##### Records supplied

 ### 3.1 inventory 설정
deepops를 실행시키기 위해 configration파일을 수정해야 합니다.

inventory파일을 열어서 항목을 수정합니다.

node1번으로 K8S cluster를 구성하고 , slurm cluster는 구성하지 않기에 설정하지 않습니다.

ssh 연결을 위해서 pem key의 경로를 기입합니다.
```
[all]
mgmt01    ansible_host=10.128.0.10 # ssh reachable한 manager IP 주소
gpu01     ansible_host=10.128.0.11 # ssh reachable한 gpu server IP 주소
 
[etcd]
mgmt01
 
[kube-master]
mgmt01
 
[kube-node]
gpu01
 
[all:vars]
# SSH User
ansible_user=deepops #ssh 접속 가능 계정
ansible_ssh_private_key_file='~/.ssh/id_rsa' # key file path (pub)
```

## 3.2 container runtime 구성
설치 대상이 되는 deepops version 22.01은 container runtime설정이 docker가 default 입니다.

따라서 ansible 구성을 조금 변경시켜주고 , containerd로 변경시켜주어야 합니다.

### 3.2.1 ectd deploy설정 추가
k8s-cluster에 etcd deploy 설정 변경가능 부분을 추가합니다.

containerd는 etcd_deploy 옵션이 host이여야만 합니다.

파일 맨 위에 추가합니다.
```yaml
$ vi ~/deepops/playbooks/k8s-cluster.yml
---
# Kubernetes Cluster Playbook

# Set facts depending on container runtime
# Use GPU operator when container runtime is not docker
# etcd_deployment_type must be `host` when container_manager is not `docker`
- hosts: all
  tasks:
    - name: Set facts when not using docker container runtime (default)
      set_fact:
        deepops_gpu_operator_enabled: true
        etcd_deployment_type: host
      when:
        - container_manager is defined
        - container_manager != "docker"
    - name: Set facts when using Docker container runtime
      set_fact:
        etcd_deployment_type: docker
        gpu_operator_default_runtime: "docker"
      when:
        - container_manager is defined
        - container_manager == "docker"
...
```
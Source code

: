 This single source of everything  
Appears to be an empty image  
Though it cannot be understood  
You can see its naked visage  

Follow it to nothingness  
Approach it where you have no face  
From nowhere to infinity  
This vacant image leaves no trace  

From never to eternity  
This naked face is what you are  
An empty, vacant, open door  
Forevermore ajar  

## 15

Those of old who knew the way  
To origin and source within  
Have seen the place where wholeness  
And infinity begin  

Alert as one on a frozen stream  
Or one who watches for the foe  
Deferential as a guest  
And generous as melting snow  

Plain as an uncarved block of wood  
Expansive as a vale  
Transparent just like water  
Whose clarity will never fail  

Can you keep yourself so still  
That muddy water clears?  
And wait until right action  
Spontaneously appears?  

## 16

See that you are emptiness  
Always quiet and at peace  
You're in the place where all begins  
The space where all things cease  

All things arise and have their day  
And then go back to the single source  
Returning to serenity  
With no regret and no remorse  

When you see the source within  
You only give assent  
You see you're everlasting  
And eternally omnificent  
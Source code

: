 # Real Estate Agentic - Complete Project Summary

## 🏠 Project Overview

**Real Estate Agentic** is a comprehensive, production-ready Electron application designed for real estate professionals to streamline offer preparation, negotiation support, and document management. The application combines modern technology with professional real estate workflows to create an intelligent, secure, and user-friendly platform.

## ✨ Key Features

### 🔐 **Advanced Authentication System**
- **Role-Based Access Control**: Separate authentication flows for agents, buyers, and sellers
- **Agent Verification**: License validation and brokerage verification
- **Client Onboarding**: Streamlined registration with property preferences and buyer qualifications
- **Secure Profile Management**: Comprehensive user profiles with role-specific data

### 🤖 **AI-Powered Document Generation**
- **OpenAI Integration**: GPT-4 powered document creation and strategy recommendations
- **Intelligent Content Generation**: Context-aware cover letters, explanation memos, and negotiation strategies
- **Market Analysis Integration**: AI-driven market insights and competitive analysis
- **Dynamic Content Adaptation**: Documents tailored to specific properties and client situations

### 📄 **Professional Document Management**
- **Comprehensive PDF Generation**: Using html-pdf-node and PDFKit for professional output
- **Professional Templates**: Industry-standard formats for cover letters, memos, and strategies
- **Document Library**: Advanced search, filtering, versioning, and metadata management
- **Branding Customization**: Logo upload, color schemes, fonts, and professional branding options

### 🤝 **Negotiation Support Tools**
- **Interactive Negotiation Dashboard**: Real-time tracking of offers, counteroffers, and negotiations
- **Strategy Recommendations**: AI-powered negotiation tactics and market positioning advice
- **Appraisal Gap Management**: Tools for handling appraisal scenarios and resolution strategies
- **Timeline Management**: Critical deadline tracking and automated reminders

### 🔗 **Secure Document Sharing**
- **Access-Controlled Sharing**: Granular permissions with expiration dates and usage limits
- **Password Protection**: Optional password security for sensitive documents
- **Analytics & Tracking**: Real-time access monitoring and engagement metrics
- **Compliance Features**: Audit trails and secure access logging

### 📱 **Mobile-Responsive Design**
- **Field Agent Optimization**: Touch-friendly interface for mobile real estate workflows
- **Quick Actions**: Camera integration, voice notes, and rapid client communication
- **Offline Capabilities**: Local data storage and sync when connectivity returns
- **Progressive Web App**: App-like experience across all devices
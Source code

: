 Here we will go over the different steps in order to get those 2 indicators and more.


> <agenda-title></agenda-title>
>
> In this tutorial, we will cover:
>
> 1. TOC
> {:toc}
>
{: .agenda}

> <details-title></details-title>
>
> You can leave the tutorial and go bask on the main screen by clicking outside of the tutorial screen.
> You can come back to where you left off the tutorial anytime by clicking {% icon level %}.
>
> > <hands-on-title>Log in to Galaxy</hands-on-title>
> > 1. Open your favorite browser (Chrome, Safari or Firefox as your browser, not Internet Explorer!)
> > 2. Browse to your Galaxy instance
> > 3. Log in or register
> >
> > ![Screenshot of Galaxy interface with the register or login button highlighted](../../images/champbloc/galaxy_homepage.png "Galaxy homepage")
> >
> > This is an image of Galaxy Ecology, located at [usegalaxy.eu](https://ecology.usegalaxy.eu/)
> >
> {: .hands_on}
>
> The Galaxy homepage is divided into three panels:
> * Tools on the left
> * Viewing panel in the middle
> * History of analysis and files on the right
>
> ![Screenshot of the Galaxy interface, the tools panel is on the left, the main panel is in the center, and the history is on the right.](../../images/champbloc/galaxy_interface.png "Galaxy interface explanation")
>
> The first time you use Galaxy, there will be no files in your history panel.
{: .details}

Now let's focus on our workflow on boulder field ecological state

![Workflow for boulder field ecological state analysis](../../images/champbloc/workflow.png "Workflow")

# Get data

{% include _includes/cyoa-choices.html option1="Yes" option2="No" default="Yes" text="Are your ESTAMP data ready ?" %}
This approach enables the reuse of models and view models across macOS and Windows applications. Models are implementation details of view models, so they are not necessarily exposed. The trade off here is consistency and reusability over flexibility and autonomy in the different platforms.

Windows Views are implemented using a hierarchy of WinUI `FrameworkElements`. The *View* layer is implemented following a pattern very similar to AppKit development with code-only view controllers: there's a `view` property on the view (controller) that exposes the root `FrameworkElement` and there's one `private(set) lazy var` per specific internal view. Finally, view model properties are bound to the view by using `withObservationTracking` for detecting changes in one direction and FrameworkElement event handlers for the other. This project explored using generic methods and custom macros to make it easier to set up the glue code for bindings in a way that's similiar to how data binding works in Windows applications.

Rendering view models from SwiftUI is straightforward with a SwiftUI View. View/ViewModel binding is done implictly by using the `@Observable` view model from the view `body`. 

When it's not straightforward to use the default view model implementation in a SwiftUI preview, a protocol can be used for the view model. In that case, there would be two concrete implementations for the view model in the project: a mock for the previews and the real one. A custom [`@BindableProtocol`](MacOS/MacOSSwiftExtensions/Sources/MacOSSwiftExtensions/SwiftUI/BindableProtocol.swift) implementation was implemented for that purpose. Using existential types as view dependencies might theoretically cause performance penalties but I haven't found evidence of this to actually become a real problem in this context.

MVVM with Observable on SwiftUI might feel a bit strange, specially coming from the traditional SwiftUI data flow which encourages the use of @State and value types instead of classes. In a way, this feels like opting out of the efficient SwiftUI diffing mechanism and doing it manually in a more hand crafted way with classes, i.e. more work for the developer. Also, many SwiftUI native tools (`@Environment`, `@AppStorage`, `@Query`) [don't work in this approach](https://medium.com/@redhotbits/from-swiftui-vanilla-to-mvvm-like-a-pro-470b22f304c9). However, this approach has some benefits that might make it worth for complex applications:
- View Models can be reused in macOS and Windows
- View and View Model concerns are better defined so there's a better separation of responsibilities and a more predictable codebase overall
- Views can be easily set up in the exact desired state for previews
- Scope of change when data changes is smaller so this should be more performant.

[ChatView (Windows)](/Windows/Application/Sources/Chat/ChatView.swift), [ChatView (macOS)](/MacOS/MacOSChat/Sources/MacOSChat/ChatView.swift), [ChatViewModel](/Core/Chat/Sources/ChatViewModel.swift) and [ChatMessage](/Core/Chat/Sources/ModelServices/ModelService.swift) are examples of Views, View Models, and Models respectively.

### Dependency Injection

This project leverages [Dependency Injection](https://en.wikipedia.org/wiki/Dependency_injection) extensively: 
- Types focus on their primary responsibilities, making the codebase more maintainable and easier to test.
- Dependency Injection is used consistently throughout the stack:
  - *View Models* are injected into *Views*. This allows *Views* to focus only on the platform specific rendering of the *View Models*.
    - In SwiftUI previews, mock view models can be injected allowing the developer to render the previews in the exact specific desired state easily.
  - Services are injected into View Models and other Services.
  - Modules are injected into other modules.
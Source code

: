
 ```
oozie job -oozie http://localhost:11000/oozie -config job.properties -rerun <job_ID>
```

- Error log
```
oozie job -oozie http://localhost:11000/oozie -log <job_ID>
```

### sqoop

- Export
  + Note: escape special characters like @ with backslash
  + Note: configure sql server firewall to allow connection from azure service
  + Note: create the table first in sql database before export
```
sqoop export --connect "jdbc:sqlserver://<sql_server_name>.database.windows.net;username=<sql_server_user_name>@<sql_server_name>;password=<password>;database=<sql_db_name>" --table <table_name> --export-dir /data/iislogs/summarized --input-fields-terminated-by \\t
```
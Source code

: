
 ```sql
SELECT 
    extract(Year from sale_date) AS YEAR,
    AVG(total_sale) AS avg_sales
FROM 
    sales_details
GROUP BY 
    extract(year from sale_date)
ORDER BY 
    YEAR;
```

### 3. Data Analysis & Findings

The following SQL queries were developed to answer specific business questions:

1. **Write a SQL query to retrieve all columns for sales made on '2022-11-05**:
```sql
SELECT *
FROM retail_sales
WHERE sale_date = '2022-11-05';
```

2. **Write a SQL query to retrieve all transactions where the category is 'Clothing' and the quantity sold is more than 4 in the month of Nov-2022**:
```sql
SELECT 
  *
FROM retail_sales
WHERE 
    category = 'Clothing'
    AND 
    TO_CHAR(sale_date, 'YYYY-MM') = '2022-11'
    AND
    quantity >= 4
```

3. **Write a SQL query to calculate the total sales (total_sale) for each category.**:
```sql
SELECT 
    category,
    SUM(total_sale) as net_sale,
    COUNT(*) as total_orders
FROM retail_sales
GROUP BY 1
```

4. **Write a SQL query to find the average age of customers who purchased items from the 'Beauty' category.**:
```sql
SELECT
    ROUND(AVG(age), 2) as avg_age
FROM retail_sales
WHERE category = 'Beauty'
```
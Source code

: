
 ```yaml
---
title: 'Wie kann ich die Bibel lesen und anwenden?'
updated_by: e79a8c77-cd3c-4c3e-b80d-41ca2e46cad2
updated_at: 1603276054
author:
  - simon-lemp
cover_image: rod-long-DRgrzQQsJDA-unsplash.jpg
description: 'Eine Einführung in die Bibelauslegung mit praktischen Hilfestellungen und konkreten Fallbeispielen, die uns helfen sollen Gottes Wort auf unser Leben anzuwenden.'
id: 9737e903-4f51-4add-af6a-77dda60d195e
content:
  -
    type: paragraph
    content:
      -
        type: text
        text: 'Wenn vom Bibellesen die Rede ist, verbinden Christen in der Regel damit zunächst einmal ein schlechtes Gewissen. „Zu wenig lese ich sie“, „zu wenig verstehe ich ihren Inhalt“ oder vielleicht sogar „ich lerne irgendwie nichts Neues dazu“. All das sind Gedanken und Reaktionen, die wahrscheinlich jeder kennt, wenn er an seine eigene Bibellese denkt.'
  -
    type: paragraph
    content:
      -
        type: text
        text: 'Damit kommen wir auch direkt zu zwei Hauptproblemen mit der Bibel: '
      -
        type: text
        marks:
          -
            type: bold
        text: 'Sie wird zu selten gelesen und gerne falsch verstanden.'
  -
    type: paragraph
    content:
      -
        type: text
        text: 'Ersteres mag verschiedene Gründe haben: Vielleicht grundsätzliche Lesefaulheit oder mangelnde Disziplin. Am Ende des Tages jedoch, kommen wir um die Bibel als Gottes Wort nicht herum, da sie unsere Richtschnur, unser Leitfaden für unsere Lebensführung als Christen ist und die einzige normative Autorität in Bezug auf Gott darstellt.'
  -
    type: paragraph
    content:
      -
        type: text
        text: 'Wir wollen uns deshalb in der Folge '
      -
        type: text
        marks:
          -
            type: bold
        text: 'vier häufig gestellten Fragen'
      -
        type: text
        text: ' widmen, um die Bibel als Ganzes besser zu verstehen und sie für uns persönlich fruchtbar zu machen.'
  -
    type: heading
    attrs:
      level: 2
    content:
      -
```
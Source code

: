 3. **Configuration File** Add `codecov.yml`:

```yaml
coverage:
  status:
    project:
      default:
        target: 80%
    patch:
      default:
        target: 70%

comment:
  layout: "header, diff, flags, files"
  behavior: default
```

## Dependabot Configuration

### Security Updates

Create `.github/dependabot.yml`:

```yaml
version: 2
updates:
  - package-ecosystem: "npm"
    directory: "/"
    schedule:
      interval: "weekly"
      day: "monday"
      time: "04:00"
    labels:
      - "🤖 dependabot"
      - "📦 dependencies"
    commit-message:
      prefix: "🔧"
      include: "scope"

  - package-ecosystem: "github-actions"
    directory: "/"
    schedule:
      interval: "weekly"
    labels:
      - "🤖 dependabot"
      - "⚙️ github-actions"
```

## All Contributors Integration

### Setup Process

##########

Your assignment: From the records above, return each line where "water" occurs.

Solved problem:
Transparent just like water  
That muddy water clears?  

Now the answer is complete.